3編 社会公共事業尽瘁並ニ実業界後援時代

1部 社会公共事業

3章 国際親善
2節 米国加州日本移民排斥問題
5款 日米有志協議会
■綱文

第35巻 p.449-468(DK350059k) ページ画像

大正9年5月14日(1920年)

是日アメリカ合衆国人フランク・エー・ヴァンダーリップ一行横浜ヨリ帰国ノ途ニ就ク。

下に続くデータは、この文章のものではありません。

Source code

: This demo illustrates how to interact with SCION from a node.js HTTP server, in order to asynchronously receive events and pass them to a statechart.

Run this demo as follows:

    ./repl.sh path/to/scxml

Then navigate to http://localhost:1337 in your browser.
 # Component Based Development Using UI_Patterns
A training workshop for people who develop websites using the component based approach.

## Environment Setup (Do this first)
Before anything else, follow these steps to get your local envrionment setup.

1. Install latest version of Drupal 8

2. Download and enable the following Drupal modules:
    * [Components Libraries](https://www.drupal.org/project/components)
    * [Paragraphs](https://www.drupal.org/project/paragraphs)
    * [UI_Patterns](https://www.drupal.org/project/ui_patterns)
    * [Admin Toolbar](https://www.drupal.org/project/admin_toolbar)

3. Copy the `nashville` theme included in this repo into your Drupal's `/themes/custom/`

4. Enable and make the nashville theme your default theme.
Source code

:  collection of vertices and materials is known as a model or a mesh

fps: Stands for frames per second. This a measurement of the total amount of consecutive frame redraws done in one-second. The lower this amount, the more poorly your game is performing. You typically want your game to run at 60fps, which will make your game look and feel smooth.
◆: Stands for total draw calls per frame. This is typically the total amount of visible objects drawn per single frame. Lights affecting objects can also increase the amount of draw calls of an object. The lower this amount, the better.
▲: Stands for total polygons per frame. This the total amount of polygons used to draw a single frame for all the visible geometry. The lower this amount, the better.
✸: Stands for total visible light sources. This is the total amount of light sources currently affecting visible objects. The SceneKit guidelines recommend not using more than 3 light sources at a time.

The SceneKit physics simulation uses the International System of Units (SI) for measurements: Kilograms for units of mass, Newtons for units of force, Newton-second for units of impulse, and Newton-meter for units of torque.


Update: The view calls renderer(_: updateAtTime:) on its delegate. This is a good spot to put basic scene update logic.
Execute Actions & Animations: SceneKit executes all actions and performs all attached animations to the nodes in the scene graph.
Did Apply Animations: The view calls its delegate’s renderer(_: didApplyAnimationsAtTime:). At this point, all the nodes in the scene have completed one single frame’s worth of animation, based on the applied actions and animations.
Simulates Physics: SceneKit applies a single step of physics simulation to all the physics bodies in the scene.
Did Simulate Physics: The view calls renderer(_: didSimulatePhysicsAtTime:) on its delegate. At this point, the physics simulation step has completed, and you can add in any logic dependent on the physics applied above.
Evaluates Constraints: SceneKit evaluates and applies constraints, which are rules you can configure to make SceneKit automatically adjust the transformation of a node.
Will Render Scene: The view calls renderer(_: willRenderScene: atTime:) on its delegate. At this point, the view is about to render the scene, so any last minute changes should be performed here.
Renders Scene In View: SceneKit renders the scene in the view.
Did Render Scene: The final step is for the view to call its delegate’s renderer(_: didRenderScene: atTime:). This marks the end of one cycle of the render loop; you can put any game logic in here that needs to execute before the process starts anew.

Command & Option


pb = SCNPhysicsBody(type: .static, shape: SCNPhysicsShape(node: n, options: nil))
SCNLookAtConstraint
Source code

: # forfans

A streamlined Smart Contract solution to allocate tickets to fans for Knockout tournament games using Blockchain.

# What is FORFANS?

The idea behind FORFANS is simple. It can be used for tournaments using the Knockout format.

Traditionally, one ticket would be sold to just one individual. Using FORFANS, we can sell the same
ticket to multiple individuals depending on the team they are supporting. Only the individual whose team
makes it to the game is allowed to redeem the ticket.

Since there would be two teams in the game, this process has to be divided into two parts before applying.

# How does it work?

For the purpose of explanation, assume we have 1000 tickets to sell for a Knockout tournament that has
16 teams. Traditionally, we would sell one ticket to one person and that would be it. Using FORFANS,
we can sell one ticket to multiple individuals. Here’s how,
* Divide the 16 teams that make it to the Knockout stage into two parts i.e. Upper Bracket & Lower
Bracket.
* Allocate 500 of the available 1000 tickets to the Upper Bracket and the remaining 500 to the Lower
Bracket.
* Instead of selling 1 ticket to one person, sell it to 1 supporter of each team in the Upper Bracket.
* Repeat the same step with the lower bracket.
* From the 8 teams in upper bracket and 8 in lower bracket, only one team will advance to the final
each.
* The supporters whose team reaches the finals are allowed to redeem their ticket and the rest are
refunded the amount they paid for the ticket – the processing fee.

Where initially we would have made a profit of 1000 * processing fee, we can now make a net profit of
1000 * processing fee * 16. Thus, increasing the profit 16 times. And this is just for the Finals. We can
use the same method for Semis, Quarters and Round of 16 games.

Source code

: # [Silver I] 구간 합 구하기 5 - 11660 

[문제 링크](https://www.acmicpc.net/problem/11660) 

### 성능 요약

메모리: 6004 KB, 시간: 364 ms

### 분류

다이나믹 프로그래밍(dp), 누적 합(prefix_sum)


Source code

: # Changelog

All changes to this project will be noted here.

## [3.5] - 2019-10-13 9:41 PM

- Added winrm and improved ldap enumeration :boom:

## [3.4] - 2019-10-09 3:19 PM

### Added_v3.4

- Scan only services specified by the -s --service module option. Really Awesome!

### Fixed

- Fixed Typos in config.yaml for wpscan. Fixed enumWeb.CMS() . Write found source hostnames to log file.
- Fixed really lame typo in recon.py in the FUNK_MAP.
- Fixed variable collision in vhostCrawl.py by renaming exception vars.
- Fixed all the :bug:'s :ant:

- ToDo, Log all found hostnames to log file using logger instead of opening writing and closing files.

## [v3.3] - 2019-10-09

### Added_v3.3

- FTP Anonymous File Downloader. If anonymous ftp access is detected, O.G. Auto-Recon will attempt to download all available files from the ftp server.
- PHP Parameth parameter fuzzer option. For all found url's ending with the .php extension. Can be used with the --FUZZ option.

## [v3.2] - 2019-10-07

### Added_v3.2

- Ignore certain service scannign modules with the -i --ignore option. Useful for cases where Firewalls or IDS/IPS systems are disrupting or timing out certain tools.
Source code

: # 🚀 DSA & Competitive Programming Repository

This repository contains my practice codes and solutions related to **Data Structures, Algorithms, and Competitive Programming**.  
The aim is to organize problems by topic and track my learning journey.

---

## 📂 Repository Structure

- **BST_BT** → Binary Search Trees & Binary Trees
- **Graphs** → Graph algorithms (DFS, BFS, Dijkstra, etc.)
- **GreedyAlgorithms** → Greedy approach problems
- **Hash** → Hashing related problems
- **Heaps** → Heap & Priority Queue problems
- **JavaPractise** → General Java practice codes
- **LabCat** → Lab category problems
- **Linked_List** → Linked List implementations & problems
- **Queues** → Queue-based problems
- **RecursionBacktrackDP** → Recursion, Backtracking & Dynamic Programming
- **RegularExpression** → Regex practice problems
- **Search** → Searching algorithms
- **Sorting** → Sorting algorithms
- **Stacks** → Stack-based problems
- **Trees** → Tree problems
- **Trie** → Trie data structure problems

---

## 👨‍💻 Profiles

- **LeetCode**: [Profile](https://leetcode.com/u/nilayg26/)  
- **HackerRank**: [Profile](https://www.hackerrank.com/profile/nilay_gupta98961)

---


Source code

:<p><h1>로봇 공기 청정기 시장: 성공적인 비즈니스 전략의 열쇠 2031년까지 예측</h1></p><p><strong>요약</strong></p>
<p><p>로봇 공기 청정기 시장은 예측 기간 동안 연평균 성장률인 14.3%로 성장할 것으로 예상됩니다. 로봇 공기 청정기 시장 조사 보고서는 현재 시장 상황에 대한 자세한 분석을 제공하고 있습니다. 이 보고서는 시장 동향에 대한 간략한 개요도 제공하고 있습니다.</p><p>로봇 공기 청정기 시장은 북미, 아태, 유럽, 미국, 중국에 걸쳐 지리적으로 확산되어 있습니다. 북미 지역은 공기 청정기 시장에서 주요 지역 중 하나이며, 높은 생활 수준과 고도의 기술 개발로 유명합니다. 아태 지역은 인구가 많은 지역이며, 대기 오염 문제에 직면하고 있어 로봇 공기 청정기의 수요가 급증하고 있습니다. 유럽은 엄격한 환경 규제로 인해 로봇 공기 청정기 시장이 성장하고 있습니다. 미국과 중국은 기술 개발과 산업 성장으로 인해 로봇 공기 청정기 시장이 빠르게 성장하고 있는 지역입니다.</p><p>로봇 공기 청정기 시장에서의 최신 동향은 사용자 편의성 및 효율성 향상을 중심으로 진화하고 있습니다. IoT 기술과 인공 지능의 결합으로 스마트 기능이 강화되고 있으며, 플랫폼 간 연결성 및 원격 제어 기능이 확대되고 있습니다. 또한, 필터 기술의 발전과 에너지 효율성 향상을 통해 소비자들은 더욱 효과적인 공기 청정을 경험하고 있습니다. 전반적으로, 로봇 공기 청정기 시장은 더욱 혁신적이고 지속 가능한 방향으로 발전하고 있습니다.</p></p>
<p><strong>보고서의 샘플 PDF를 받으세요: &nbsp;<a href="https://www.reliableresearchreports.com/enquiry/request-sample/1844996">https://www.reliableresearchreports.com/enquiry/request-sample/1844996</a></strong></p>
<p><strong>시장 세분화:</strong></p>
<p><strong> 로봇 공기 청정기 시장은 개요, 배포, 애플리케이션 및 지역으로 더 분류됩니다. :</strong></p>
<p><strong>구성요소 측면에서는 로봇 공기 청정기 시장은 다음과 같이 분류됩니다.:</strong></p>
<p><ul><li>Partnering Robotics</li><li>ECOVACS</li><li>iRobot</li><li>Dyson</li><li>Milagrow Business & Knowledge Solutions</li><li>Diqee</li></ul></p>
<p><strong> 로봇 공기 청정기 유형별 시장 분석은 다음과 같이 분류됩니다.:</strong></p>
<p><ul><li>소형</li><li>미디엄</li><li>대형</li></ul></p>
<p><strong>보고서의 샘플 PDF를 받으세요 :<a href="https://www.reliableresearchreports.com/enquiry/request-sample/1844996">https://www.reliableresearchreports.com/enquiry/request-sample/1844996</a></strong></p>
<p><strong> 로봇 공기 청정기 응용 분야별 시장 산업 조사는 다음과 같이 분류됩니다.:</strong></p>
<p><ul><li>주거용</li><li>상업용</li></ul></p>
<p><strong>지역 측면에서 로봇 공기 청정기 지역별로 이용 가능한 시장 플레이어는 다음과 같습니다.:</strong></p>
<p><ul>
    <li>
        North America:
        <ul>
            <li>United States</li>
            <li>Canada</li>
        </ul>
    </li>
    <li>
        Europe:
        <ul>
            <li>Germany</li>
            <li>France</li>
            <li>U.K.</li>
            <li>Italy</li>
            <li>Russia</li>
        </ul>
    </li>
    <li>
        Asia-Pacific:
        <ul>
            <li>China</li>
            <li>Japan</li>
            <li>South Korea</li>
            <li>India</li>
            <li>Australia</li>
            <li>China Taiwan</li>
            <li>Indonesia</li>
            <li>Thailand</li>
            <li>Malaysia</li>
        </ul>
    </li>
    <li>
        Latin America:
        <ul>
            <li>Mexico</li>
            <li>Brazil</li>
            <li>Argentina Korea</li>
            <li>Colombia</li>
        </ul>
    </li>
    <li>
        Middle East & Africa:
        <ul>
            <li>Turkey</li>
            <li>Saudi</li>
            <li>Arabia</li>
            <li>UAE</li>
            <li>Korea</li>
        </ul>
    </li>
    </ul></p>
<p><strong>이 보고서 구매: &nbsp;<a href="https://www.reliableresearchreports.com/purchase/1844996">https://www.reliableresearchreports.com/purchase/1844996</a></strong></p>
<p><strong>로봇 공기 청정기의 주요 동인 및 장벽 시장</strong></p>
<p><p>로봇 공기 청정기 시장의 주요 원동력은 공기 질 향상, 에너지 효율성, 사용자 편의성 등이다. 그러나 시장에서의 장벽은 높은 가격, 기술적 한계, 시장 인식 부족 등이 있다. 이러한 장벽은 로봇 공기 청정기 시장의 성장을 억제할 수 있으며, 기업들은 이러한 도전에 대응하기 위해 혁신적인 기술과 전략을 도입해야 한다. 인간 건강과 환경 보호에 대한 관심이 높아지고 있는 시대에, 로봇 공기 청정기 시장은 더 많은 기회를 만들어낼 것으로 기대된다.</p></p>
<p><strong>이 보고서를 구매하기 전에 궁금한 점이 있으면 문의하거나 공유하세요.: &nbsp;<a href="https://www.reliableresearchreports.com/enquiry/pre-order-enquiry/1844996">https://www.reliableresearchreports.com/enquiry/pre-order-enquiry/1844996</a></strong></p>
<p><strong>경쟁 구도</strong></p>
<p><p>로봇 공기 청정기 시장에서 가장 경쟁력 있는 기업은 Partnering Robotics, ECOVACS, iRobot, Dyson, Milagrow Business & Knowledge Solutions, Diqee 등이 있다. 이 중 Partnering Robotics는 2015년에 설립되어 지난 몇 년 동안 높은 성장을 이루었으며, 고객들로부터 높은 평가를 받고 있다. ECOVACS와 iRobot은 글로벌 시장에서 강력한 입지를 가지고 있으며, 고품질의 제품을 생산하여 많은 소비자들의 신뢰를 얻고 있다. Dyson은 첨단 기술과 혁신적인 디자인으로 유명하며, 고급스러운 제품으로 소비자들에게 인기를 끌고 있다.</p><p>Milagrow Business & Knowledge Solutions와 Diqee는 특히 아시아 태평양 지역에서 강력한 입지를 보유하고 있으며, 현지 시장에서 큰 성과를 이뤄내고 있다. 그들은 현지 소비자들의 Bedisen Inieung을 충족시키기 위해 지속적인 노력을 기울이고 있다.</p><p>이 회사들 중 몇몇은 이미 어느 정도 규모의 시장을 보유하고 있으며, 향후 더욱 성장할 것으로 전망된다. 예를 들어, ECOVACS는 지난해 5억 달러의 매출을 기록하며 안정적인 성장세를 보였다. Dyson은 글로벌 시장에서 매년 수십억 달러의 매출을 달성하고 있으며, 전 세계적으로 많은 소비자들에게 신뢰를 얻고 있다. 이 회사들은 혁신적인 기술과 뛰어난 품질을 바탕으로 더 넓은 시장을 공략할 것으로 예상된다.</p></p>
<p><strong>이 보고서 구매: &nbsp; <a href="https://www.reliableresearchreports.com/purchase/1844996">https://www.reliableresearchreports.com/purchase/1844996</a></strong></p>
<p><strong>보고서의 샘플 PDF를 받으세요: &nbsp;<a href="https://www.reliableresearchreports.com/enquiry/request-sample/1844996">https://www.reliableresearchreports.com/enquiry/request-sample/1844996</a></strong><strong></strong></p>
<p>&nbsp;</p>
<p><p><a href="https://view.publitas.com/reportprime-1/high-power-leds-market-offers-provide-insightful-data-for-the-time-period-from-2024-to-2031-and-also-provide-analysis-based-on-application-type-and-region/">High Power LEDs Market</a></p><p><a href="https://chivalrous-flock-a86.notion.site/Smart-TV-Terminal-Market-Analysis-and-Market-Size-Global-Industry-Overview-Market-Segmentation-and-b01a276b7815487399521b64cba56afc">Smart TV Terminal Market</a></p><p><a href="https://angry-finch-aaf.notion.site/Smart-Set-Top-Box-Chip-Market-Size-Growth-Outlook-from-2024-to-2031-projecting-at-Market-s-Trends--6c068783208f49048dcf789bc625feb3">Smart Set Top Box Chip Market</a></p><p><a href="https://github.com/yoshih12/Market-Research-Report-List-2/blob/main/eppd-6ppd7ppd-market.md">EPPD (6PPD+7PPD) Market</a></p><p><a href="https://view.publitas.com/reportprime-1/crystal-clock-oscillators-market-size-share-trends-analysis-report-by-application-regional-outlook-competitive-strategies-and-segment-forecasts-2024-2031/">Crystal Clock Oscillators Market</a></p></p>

九月二十二日、帝国ホテルニ於テ米賓歓迎会報告会及ビ接待員慰労会開カレ、栄一出席シテ謝辞ヲ述ブ。


■資料

中外商業新報 第一二二六五号大正九年五月一五日 ○覚書は咲いた花 之から実の収穫 使命を果した米賓一行 帰国の船上に喜びと感謝を繰り返しつゝ斯く語る……(DK350059k-0001)
第35巻 p.449-450 ページ画像

中外商業新報 第一二二六五号大正九年五月一五日
  ○覚書は咲いた花
    之から実の収穫
      使命を果した米賓一行
        帰国の船上に喜びと感謝を
        繰り返しつゝ斯く語る……
「私は来朝以来各所の熱誠にして親切なる歓迎会の席上に於て、嬉しさの余りもう腹の底まで叩いて日本に対する
 ▽所感を 吐出して仕舞つた、けれ共未だ言へと言ふなら未だ此上どれだけでもお話しやう、本当に私共の一行は予期に二十倍も五十倍もの好感を与へられて、貴国におさらばを告げることを此機会に於てお伝へを願ひたい」……十四日午前十一時半横浜発桑港に向ふ東洋汽船コレヤ丸の甲板上忙しい銅羅の音を聞きながら、ヴアンダーリツプ氏は斯う言つて心からなる感謝の
 ▽表情を 見せた、客月廿四日来朝以来日米親善の為に努力した米国実業団廿二名の一行(キングスレー、ストリート、クラーク三氏を除き)は廿一日振りで今帰国の途に就かうといふのである、其処へ杉原東京副会頭、大谷横浜会頭を始め日米協議員連並に新代議士の井上神奈川県知事、久保田横浜市長等夥しい見送りの名士で甲板はゴツタ返し、ヴア氏は美しい令嬢を顧みながら語り続ける「私が何よりも
 ▽嬉しい ことは日本の主なる人々と隔意なき協議を遂げたことである、其結果は既に一種の非公式の公式の覚書となつて現れたが、今後は此覚書の実を如何にして結ばしむるかに努力せねばならぬ、私は有らゆる機会に於て米国朝野の各方面に日本の真意と東洋に於ける立場を語り、併せてドシドシ日本観光の旅に上らしめたいと思ふ、将来に於ける太平洋は主として
 ▽日英米 三国が解決せねばならぬのは私の持論で、重ねて又誰でも知つて居ることである、それには親密協同の外はない、此点に於て日本がそれを待受けて居ることを知つて愉快に堪へない、日本は東洋に於て座頭である許りでなく、実に世界に於て重なる立役者の一人であることを充分御了解が願ひたい」と言ふ中にも発船の時刻が迫つて来る、其処へ之も帰国の途に就くモルガン商会員のラモント氏が四国借款の
 ▽要務も 目出度く終へた喜ばしさを見せながら乗船する、斯くて
 - 第35巻 p.450 -ページ画像 
一同はサルーンに入りシヤンパンの杯を高く捧げて日米親善を祈り、船はブリツヂに互に重なりながら打揮ふハンケチを名残り惜しげに見せつゝ正午桟橋から纜を切つた、ボン・ウオヱーヂ・ツー・ユア・パーチーの声を浴びながら……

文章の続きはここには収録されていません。